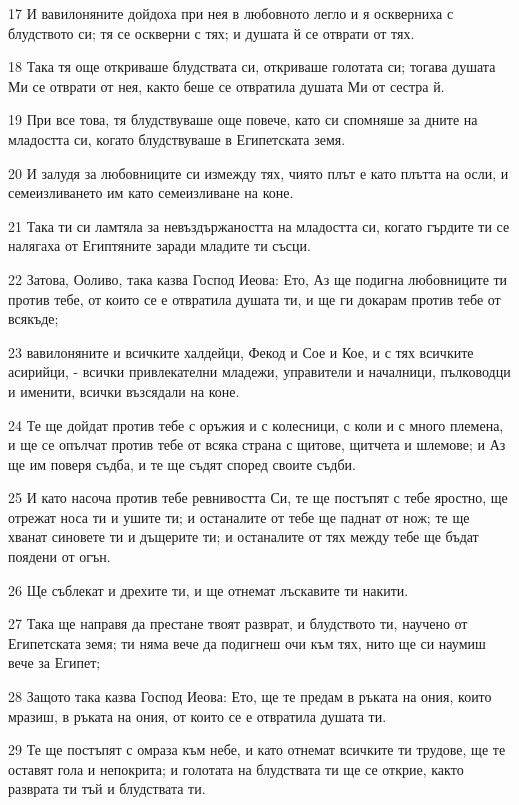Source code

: \par 17 И вавилоняните дойдоха при нея в любовното легло и я оскверниха с блудството си; тя се оскверни с тях; и душата й се отврати от тях.
\par 18 Така тя още откриваше блудствата си, откриваше голотата си; тогава душата Ми се отврати от нея, както беше се отвратила душата Ми от сестра й.
\par 19 При все това, тя блудствуваше още повече, като си спомняше за дните на младостта си, когато блудствуваше в Египетската земя.
\par 20 И залудя за любовниците си измежду тях, чиято плът е като плътта на осли, и семеизливането им като семеизливане на коне.
\par 21 Така ти си ламтяла за невъздържаността на младостта си, когато гърдите ти се налягаха от Египтяните заради младите ти съсци.
\par 22 Затова, Ооливо, така казва Господ Иеова: Ето, Аз ще подигна любовниците ти против тебе, от които се е отвратила душата ти, и ще ги докарам против тебе от всякъде;
\par 23 вавилоняните и всичките халдейци, Фекод и Сое и Кое, и с тях всичките асирийци, - всички привлекателни младежи, управители и началници, пълководци и именити, всички възсядали на коне.
\par 24 Те ще дойдат против тебе с оръжия и с колесници, с коли и с много племена, и ще се опълчат против тебе от всяка страна с щитове, щитчета и шлемове; и Аз ще им поверя съдба, и те ще съдят според своите съдби.
\par 25 И като насоча против тебе ревнивостта Си, те ще постъпят с тебе яростно, ще отрежат носа ти и ушите ти; и останалите от тебе ще паднат от нож; те ще хванат синовете ти и дъщерите ти; и останалите от тях между тебе ще бъдат поядени от огън.
\par 26 Ще съблекат и дрехите ти, и ще отнемат лъскавите ти накити.
\par 27 Така ще направя да престане твоят разврат, и блудството ти, научено от Египетската земя; ти няма вече да подигнеш очи към тях, нито ще си наумиш вече за Египет;
\par 28 Защото така казва Господ Иеова: Ето, ще те предам в ръката на ония, които мразиш, в ръката на ония, от които се е отвратила душата ти.
\par 29 Те ще постъпят с омраза към небе, и като отнемат всичките ти трудове, ще те оставят гола и непокрита; и голотата на блудствата ти ще се открие, както разврата ти тъй и блудствата ти.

*Exercise directions:*
Output exactly the lines from the one containing "според своите съдби." through the last line of the entries, both ends included.

*Result:*
\par 24 Те ще дойдат против тебе с оръжия и с колесници, с коли и с много племена, и ще се опълчат против тебе от всяка страна с щитове, щитчета и шлемове; и Аз ще им поверя съдба, и те ще съдят според своите съдби.
\par 25 И като насоча против тебе ревнивостта Си, те ще постъпят с тебе яростно, ще отрежат носа ти и ушите ти; и останалите от тебе ще паднат от нож; те ще хванат синовете ти и дъщерите ти; и останалите от тях между тебе ще бъдат поядени от огън.
\par 26 Ще съблекат и дрехите ти, и ще отнемат лъскавите ти накити.
\par 27 Така ще направя да престане твоят разврат, и блудството ти, научено от Египетската земя; ти няма вече да подигнеш очи към тях, нито ще си наумиш вече за Египет;
\par 28 Защото така казва Господ Иеова: Ето, ще те предам в ръката на ония, които мразиш, в ръката на ония, от които се е отвратила душата ти.
\par 29 Те ще постъпят с омраза към небе, и като отнемат всичките ти трудове, ще те оставят гола и непокрита; и голотата на блудствата ти ще се открие, както разврата ти тъй и блудствата ти.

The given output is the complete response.